A cargo de J.J. Abrams, un entretenedor consagrado del nuevo siglo, llega a salas la cinta que cierra la tercera trilogía de la redituable franquicia Star wars. La misma que arrancó en 1977 con La guerra de las galaxias, cuando nadie se imaginaba que cuatro décadas después se vería instalada como referente ineludible: como la vara con la que se ha de medir el cine, cuando no la vida misma, no solo entre niños y adolescentes, sino también entre los adultos que creen que "todo tiene que ver con Star wars".
El ascenso de Skywalker es, hasta nuevo aviso, la última película con jedis, siths y todos los demás, sin perjuicio de que la franquicia siga generando cuanto producto pueda ocurrírsele promover a Disney, su actual propietaria. Transcurre, como siempre, en una galaxia muy lejana, con una nueva versión del combate entre la oscuridad y la luz: de un lado, el Primer Orden, la maldad y la opresión encarnadas; del otro, los rebeldes de la Resistencia que, a punta de ñeque y sentido justiciero, combaten como mejor pueden.
En el camino de esta trilogía ya han reaparecido y sucumbido Han Solo y Luke Skywalker, sin perjuicio de que reasomen ahora vía recuerdos, alucinaciones o resurrecciones parciales. El caso es que la joven Rey, exchatarrera del planeta Jakku (Daisy Ridley), es ahora un emblema de la señalada lucha: educada por Luke en las artes jedi, se ha convertido en la gran esperanza contra el poder y la ambición del malvado Kylo Ren (Adam Driver), quien a su vez le rinde cuentas a Palpatine, villano entre los villanos que también ha sabido regresar, de alguna extraña manera.

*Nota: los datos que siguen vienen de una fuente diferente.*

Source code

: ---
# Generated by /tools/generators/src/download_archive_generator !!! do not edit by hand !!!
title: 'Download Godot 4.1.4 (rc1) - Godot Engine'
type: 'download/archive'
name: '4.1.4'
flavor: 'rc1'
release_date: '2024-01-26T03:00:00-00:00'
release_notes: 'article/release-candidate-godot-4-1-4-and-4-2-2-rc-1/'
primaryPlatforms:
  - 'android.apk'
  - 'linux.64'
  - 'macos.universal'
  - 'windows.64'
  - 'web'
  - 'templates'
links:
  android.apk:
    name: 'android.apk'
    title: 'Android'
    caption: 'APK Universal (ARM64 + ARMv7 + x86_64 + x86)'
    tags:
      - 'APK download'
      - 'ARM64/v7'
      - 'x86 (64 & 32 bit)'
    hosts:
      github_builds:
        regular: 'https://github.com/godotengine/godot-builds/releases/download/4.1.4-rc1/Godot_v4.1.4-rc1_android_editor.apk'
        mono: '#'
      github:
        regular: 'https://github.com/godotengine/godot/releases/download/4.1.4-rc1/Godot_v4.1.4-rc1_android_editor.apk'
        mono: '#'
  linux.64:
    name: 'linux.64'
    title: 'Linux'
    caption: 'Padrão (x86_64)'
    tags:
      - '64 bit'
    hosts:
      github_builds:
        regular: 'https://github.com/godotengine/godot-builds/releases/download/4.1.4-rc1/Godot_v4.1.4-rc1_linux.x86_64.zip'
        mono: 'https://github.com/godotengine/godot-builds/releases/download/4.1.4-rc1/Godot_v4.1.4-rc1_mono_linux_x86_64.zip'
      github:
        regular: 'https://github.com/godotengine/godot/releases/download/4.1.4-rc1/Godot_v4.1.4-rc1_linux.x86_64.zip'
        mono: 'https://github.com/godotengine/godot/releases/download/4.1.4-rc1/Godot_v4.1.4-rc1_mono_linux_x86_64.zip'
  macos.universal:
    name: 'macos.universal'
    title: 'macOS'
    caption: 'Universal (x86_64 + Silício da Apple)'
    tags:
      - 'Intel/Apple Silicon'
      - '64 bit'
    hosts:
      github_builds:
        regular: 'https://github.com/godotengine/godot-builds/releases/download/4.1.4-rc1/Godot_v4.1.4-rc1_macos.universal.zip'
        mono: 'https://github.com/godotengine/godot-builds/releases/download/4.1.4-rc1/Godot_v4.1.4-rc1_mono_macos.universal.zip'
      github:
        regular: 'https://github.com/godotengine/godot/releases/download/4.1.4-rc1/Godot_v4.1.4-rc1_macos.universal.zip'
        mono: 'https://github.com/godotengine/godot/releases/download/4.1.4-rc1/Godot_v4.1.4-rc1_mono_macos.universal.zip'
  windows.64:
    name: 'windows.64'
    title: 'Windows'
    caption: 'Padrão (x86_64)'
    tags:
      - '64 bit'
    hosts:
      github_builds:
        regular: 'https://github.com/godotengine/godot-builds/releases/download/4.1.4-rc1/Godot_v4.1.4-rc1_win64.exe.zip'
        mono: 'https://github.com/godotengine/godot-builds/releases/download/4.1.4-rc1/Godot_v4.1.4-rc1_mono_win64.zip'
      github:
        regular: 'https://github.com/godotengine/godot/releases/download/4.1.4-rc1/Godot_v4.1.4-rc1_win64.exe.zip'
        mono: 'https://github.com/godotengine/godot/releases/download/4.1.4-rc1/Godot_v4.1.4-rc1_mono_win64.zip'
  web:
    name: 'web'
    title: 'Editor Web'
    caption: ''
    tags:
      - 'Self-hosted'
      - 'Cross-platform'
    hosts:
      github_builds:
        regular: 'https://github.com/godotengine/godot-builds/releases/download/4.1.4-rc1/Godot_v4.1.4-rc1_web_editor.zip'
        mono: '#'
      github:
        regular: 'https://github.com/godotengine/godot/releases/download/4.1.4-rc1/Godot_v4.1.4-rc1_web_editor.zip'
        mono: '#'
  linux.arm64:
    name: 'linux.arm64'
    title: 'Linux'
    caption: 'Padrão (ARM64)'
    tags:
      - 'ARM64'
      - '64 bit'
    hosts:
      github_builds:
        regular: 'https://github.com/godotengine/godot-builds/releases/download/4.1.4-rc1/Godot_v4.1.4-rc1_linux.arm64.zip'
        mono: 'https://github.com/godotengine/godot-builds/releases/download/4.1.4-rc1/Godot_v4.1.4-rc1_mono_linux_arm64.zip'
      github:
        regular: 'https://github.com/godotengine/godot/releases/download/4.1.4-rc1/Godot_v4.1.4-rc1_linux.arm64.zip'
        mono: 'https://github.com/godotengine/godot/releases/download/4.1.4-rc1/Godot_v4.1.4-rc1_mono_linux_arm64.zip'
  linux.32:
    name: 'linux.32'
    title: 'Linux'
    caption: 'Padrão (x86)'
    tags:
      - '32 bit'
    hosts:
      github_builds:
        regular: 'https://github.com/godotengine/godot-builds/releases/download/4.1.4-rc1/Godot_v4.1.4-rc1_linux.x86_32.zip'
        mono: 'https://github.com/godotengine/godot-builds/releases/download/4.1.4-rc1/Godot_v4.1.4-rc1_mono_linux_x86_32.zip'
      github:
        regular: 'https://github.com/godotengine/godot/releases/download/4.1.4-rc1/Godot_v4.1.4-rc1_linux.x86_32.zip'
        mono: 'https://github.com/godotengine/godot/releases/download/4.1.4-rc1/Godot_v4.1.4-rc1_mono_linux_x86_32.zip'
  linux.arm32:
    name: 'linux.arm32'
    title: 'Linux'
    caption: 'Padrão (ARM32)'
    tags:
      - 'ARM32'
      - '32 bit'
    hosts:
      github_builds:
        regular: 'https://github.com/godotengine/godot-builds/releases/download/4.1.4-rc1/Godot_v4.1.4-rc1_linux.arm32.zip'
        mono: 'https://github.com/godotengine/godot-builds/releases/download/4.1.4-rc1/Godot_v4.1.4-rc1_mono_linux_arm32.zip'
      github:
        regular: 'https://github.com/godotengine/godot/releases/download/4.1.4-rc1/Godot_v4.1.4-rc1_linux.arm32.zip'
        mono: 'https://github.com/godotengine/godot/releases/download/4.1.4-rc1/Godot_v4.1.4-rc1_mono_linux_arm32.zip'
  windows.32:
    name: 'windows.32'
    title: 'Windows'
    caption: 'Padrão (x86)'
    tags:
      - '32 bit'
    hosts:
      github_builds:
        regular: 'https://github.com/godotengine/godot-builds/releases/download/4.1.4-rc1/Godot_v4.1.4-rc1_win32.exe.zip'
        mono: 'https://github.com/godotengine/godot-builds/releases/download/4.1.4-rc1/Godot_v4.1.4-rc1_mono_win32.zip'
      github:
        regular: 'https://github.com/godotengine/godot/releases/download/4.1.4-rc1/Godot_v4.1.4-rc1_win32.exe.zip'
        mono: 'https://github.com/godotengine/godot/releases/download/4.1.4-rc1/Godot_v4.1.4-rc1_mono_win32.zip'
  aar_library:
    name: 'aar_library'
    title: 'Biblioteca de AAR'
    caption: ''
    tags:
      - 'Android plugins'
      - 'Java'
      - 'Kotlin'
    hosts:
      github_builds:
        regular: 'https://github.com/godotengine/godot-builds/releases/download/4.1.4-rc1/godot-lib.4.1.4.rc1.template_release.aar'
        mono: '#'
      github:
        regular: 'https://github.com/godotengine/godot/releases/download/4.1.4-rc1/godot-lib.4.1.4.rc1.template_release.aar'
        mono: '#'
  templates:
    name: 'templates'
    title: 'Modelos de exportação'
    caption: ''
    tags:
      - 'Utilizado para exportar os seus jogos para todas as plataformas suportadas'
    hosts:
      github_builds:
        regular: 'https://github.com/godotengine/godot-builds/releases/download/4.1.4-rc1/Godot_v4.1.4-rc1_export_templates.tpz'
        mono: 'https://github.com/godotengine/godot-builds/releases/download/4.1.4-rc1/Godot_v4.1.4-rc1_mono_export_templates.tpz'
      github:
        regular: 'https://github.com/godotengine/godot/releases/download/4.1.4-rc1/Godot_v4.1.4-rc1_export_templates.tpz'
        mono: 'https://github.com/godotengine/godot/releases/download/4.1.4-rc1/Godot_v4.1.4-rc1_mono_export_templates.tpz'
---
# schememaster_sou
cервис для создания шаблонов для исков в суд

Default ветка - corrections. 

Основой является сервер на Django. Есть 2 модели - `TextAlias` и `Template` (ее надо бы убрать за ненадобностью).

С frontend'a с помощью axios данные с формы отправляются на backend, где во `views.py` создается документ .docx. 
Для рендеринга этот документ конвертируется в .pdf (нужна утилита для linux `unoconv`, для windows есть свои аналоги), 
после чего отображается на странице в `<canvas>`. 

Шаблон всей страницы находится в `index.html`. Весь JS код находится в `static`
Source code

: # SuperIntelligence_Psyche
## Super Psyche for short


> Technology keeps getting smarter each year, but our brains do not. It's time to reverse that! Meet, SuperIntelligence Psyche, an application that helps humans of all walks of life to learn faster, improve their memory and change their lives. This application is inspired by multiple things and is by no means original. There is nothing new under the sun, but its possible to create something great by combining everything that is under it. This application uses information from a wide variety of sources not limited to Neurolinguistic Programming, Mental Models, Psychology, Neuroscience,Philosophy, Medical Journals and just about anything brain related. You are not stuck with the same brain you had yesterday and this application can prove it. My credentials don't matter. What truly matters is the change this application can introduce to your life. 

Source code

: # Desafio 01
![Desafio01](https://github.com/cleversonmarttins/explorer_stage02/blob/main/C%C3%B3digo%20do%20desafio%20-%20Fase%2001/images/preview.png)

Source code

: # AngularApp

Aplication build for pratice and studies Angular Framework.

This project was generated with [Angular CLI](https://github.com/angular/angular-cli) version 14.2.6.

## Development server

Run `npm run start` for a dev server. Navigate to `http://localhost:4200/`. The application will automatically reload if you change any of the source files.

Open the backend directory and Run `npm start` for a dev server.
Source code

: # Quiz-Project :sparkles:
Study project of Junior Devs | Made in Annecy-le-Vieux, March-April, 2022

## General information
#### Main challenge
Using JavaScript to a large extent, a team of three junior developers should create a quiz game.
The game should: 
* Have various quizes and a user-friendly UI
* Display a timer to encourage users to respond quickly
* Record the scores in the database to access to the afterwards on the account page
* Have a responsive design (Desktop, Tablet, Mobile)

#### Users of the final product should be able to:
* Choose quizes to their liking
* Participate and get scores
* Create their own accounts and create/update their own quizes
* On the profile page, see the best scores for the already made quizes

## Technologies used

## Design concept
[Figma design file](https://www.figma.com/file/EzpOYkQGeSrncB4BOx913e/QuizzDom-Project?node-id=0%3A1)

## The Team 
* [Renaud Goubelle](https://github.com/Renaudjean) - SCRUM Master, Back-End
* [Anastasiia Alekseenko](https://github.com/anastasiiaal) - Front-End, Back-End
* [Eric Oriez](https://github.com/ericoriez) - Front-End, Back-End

Sin perder de vista a los despistados de siempre, la película hace sentir a los fans en confianza: la toponimia es copiosa (nombres de planetas, sistemas o lo que sea), así como las referencias a un universo pueril y autocontenido donde "nada es imposible", donde "la Fuerza es real" y donde la mitología ha escrito un destino que los personajes están condenados a cumplir. Todo, arropado por una escenificación convincente y una narrativa que sabe fluir, sin arrugar, a lo largo de 140 minutos. El problema, finalmente, no es de la película ni de la saga: es de quienes le hemos dado el afrecho.